◆ **Exercise objective**: Report every line of the records that contains the word "wireless".

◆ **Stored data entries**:

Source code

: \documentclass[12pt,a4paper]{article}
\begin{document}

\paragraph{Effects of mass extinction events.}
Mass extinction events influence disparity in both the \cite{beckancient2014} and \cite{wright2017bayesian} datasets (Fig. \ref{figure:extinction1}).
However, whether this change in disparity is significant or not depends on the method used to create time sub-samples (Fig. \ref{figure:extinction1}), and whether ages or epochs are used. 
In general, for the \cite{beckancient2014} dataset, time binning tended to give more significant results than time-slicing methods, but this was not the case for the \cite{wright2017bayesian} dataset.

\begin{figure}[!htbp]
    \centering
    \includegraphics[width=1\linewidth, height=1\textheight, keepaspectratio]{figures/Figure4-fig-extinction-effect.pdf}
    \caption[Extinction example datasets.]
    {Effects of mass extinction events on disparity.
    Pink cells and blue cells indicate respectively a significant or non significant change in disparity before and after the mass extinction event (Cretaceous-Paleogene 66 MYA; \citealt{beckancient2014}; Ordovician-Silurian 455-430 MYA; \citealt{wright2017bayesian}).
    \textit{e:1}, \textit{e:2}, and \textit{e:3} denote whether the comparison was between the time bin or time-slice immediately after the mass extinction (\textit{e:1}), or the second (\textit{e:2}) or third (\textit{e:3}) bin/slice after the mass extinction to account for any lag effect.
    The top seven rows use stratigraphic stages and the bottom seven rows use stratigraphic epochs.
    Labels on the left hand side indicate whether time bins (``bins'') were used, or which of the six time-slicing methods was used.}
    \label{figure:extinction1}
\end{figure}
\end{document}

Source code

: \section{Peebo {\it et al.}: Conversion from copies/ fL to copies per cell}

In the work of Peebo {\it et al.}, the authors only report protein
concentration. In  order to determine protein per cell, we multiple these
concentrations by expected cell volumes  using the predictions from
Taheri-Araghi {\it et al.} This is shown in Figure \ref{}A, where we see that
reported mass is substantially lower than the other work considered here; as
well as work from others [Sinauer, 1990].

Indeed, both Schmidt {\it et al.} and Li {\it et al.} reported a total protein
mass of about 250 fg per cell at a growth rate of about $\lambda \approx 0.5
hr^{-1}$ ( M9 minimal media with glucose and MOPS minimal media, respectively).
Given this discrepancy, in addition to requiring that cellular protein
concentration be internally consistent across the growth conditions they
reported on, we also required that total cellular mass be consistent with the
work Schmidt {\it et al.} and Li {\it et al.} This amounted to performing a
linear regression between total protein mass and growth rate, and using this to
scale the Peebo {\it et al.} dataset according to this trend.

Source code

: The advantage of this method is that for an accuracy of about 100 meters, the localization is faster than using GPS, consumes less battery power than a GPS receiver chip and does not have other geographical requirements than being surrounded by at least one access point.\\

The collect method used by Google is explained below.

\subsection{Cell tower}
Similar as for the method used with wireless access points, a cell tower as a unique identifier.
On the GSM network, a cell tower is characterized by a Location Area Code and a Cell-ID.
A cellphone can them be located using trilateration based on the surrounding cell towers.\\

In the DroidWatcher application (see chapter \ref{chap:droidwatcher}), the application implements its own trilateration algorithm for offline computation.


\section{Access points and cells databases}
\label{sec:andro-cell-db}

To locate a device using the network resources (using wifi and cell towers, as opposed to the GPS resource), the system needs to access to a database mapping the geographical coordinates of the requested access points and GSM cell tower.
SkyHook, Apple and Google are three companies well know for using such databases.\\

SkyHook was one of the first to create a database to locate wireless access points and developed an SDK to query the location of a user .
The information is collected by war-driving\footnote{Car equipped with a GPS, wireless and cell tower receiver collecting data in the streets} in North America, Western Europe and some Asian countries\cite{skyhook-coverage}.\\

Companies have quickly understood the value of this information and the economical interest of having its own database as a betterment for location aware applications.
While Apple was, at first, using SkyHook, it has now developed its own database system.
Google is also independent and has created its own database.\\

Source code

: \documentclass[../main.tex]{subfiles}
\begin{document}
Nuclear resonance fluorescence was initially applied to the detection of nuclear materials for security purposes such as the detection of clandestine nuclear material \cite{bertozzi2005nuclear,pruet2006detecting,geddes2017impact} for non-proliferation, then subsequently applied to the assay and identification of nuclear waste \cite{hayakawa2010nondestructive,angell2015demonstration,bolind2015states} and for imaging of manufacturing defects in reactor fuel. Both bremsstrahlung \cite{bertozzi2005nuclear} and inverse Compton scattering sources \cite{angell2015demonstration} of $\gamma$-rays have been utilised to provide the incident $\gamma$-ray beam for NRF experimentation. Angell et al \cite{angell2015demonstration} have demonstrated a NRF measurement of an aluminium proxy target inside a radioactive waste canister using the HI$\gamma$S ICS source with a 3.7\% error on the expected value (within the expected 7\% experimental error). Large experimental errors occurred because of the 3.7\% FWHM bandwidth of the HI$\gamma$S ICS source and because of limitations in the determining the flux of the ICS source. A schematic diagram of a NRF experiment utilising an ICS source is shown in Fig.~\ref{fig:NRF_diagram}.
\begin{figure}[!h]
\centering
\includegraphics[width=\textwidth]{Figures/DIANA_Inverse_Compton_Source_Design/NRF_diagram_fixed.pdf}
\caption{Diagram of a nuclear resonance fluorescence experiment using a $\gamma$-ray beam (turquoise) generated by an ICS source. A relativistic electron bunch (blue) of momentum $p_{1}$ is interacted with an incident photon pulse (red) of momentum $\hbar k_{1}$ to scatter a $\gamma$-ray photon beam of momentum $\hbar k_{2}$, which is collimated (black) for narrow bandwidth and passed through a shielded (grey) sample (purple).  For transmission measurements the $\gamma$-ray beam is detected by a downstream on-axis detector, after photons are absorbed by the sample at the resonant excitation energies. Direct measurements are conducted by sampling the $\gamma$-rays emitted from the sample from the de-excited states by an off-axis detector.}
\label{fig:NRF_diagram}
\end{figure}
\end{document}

◆ **Result of this task**:
Similar as for the method used with wireless access points, a cell tower as a unique identifier.
SkyHook was one of the first to create a database to locate wireless access points and developed an SDK to query the location of a user .
The information is collected by war-driving\footnote{Car equipped with a GPS, wireless and cell tower receiver collecting data in the streets} in North America, Western Europe and some Asian countries\cite{skyhook-coverage}.\\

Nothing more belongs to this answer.